>>

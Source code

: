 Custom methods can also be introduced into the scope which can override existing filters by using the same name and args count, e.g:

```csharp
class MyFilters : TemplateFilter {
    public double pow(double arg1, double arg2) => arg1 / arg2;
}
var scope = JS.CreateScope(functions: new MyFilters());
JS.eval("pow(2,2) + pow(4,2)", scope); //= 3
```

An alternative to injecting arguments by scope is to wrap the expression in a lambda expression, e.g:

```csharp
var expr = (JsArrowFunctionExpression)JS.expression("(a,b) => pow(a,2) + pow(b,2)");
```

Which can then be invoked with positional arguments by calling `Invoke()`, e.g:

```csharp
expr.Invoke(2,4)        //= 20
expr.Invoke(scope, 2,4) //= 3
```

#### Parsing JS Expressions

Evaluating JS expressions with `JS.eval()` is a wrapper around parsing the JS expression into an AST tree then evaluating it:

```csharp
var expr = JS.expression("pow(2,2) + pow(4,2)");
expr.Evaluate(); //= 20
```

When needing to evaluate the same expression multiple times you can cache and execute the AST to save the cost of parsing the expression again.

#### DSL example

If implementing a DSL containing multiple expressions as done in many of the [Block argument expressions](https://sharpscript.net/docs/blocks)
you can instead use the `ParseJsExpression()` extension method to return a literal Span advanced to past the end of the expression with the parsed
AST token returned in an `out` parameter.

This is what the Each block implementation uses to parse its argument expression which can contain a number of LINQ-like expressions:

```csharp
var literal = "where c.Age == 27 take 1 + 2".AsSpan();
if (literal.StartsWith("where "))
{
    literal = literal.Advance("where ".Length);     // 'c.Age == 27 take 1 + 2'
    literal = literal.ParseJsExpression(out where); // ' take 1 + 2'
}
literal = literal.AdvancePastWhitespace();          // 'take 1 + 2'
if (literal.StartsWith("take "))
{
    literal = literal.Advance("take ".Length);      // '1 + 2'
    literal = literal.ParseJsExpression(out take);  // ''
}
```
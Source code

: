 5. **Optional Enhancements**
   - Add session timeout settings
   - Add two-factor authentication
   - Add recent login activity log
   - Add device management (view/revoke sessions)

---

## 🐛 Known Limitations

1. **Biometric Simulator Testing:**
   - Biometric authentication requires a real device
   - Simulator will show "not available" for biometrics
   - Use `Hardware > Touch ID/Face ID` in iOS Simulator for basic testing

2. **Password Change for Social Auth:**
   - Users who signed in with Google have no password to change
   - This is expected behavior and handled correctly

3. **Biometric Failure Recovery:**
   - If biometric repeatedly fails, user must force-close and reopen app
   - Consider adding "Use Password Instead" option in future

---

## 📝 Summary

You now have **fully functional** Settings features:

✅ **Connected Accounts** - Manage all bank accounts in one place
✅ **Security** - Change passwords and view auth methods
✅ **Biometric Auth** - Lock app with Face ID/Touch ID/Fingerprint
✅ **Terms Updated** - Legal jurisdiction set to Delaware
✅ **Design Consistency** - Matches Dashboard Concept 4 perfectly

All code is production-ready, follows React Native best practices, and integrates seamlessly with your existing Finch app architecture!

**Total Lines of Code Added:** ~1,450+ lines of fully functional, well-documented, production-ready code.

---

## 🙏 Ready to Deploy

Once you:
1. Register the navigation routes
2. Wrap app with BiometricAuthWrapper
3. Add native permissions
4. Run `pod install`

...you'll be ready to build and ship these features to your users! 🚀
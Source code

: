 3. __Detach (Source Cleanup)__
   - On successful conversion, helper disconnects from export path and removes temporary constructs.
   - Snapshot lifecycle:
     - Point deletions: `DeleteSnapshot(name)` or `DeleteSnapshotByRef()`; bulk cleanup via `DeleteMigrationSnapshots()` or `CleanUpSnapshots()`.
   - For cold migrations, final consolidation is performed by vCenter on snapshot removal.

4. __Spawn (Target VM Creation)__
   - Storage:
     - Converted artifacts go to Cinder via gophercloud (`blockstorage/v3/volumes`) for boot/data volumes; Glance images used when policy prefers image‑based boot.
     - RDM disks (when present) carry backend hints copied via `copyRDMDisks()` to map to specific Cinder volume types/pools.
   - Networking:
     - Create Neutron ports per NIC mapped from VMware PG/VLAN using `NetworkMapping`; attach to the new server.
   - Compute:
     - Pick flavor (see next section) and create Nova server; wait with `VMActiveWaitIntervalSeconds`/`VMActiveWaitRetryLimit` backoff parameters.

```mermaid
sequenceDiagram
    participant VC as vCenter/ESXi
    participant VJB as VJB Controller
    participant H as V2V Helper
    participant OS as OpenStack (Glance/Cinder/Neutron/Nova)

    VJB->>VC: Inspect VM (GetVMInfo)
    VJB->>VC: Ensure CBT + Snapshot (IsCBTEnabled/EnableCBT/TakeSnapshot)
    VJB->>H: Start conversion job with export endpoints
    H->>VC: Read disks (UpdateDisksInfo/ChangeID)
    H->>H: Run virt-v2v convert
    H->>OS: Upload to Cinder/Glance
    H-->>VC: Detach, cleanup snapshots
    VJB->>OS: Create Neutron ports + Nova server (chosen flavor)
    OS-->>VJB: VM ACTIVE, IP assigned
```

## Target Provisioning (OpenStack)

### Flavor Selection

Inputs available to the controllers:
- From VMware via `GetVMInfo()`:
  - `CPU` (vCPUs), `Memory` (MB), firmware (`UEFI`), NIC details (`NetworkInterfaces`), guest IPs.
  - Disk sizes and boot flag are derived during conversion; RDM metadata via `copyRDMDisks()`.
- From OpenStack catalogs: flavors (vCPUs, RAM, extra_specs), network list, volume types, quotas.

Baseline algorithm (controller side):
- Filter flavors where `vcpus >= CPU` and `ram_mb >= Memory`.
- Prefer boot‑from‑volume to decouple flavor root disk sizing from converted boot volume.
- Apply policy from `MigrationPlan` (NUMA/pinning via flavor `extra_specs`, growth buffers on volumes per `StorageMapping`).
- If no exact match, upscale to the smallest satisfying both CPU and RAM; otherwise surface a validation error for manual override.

<<

[Work instruction] Type out the whole listing above exactly.

[Response box]
Source code

: Custom methods can also be introduced into the scope which can override existing filters by using the same name and args count, e.g:

```csharp
class MyFilters : TemplateFilter {
    public double pow(double arg1, double arg2) => arg1 / arg2;
}
var scope = JS.CreateScope(functions: new MyFilters());
JS.eval("pow(2,2) + pow(4,2)", scope); //= 3
```

An alternative to injecting arguments by scope is to wrap the expression in a lambda expression, e.g:

```csharp
var expr = (JsArrowFunctionExpression)JS.expression("(a,b) => pow(a,2) + pow(b,2)");
```

Which can then be invoked with positional arguments by calling `Invoke()`, e.g:

```csharp
expr.Invoke(2,4)        //= 20
expr.Invoke(scope, 2,4) //= 3
```

#### Parsing JS Expressions

Evaluating JS expressions with `JS.eval()` is a wrapper around parsing the JS expression into an AST tree then evaluating it:

```csharp
var expr = JS.expression("pow(2,2) + pow(4,2)");
expr.Evaluate(); //= 20
```

When needing to evaluate the same expression multiple times you can cache and execute the AST to save the cost of parsing the expression again.

#### DSL example

If implementing a DSL containing multiple expressions as done in many of the [Block argument expressions](https://sharpscript.net/docs/blocks)
you can instead use the `ParseJsExpression()` extension method to return a literal Span advanced to past the end of the expression with the parsed
AST token returned in an `out` parameter.

This is what the Each block implementation uses to parse its argument expression which can contain a number of LINQ-like expressions:

```csharp
var literal = "where c.Age == 27 take 1 + 2".AsSpan();
if (literal.StartsWith("where "))
{
    literal = literal.Advance("where ".Length);     // 'c.Age == 27 take 1 + 2'
    literal = literal.ParseJsExpression(out where); // ' take 1 + 2'
}
literal = literal.AdvancePastWhitespace();          // 'take 1 + 2'
if (literal.StartsWith("take "))
{
    literal = literal.Advance("take ".Length);      // '1 + 2'
    literal = literal.ParseJsExpression(out take);  // ''
}
```
Source code

: 5. **Optional Enhancements**
   - Add session timeout settings
   - Add two-factor authentication
   - Add recent login activity log
   - Add device management (view/revoke sessions)

---

## 🐛 Known Limitations

1. **Biometric Simulator Testing:**
   - Biometric authentication requires a real device
   - Simulator will show "not available" for biometrics
   - Use `Hardware > Touch ID/Face ID` in iOS Simulator for basic testing

2. **Password Change for Social Auth:**
   - Users who signed in with Google have no password to change
   - This is expected behavior and handled correctly

3. **Biometric Failure Recovery:**
   - If biometric repeatedly fails, user must force-close and reopen app
   - Consider adding "Use Password Instead" option in future

---

## 📝 Summary

You now have **fully functional** Settings features:

✅ **Connected Accounts** - Manage all bank accounts in one place
✅ **Security** - Change passwords and view auth methods
✅ **Biometric Auth** - Lock app with Face ID/Touch ID/Fingerprint
✅ **Terms Updated** - Legal jurisdiction set to Delaware
✅ **Design Consistency** - Matches Dashboard Concept 4 perfectly

All code is production-ready, follows React Native best practices, and integrates seamlessly with your existing Finch app architecture!

**Total Lines of Code Added:** ~1,450+ lines of fully functional, well-documented, production-ready code.

---

## 🙏 Ready to Deploy

Once you:
1. Register the navigation routes
2. Wrap app with BiometricAuthWrapper
3. Add native permissions
4. Run `pod install`

...you'll be ready to build and ship these features to your users! 🚀
Source code

: 3. __Detach (Source Cleanup)__
   - On successful conversion, helper disconnects from export path and removes temporary constructs.
   - Snapshot lifecycle:
     - Point deletions: `DeleteSnapshot(name)` or `DeleteSnapshotByRef()`; bulk cleanup via `DeleteMigrationSnapshots()` or `CleanUpSnapshots()`.
   - For cold migrations, final consolidation is performed by vCenter on snapshot removal.

4. __Spawn (Target VM Creation)__
   - Storage:
     - Converted artifacts go to Cinder via gophercloud (`blockstorage/v3/volumes`) for boot/data volumes; Glance images used when policy prefers image‑based boot.
     - RDM disks (when present) carry backend hints copied via `copyRDMDisks()` to map to specific Cinder volume types/pools.
   - Networking:
     - Create Neutron ports per NIC mapped from VMware PG/VLAN using `NetworkMapping`; attach to the new server.
   - Compute:
     - Pick flavor (see next section) and create Nova server; wait with `VMActiveWaitIntervalSeconds`/`VMActiveWaitRetryLimit` backoff parameters.

```mermaid
sequenceDiagram
    participant VC as vCenter/ESXi
    participant VJB as VJB Controller
    participant H as V2V Helper
    participant OS as OpenStack (Glance/Cinder/Neutron/Nova)

    VJB->>VC: Inspect VM (GetVMInfo)
    VJB->>VC: Ensure CBT + Snapshot (IsCBTEnabled/EnableCBT/TakeSnapshot)
    VJB->>H: Start conversion job with export endpoints
    H->>VC: Read disks (UpdateDisksInfo/ChangeID)
    H->>H: Run virt-v2v convert
    H->>OS: Upload to Cinder/Glance
    H-->>VC: Detach, cleanup snapshots
    VJB->>OS: Create Neutron ports + Nova server (chosen flavor)
    OS-->>VJB: VM ACTIVE, IP assigned
```

## Target Provisioning (OpenStack)

### Flavor Selection

Inputs available to the controllers:
- From VMware via `GetVMInfo()`:
  - `CPU` (vCPUs), `Memory` (MB), firmware (`UEFI`), NIC details (`NetworkInterfaces`), guest IPs.
  - Disk sizes and boot flag are derived during conversion; RDM metadata via `copyRDMDisks()`.
- From OpenStack catalogs: flavors (vCPUs, RAM, extra_specs), network list, volume types, quotas.

Baseline algorithm (controller side):
- Filter flavors where `vcpus >= CPU` and `ram_mb >= Memory`.
- Prefer boot‑from‑volume to decouple flavor root disk sizing from converted boot volume.
- Apply policy from `MigrationPlan` (NUMA/pinning via flavor `extra_specs`, growth buffers on volumes per `StorageMapping`).
- If no exact match, upscale to the smallest satisfying both CPU and RAM; otherwise surface a validation error for manual override.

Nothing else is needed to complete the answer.